§ **Work request**
Find every line in the records below that contains the word "estimation", and copy each such line.

(Collected data)

========================================================================

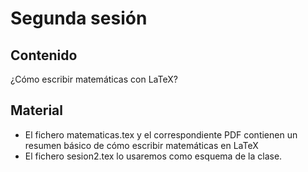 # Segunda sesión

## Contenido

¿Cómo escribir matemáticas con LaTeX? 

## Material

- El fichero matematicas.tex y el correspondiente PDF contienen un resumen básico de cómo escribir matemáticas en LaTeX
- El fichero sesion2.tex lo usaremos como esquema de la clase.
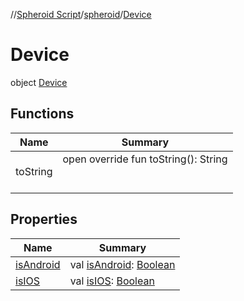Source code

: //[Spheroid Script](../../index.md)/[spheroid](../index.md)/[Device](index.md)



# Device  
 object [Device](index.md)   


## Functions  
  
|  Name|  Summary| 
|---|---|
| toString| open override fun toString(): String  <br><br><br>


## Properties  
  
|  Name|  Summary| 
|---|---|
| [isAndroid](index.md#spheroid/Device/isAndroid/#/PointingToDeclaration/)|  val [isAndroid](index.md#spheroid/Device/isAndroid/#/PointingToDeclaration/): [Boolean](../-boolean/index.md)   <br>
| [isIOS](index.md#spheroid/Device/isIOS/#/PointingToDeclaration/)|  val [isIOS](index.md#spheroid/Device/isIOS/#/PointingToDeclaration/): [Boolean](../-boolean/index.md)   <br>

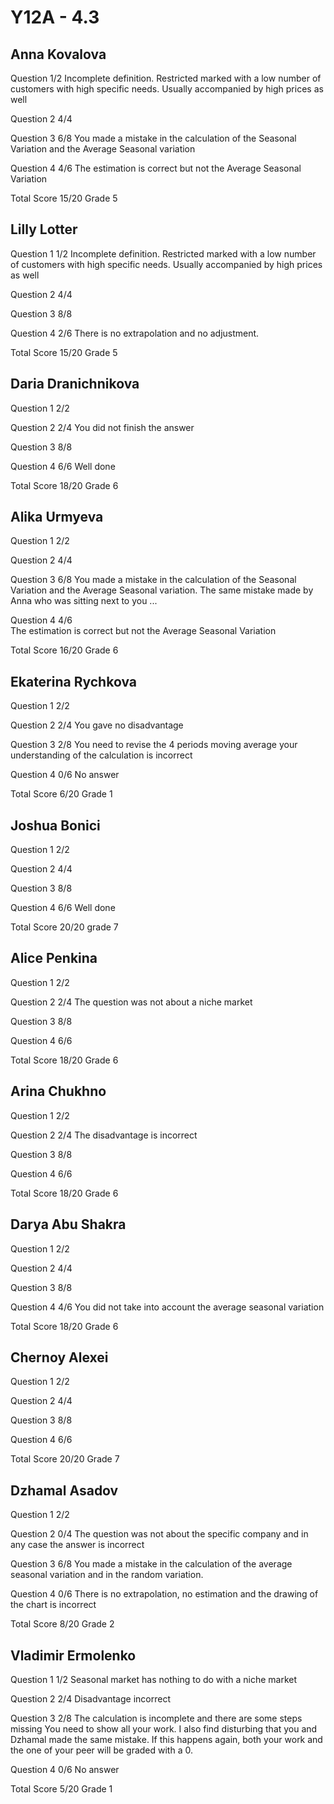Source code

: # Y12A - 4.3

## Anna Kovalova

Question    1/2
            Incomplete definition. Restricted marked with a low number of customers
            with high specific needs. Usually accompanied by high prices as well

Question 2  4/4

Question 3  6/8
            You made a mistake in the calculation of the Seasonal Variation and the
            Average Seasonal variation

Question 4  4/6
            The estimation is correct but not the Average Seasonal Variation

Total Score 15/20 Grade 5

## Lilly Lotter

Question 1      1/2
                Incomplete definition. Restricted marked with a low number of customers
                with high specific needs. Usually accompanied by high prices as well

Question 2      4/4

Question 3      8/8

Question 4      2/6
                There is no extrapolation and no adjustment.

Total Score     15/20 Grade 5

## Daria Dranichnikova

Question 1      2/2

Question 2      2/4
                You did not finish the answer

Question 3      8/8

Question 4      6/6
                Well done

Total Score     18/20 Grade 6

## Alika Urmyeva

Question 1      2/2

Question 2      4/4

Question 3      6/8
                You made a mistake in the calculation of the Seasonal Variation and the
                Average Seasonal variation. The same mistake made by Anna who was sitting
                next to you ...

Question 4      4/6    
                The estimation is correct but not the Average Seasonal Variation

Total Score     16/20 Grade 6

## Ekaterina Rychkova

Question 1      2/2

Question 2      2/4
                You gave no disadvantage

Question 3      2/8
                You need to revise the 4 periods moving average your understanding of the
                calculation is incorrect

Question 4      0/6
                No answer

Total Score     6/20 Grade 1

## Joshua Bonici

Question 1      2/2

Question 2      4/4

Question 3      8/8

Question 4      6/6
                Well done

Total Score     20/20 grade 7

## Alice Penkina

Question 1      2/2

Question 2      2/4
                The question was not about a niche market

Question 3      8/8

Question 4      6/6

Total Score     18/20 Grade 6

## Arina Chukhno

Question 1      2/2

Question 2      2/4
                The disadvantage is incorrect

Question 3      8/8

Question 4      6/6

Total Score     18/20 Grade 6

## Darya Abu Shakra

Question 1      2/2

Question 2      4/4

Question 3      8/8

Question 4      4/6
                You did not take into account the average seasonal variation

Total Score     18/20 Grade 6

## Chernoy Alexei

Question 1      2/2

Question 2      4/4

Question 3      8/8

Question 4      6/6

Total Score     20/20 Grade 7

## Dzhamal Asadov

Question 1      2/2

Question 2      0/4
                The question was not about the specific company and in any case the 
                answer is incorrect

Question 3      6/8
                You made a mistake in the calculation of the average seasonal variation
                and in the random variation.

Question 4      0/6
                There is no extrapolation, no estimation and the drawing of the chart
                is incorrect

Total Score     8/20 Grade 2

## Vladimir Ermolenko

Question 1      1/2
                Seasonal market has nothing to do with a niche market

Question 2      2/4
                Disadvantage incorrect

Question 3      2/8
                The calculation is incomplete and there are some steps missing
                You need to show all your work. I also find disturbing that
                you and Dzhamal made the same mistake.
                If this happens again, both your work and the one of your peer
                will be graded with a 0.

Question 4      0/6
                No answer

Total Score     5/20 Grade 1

========================================================================

§ **Answer**
            The estimation is correct but not the Average Seasonal Variation
                The estimation is correct but not the Average Seasonal Variation
                There is no extrapolation, no estimation and the drawing of the chart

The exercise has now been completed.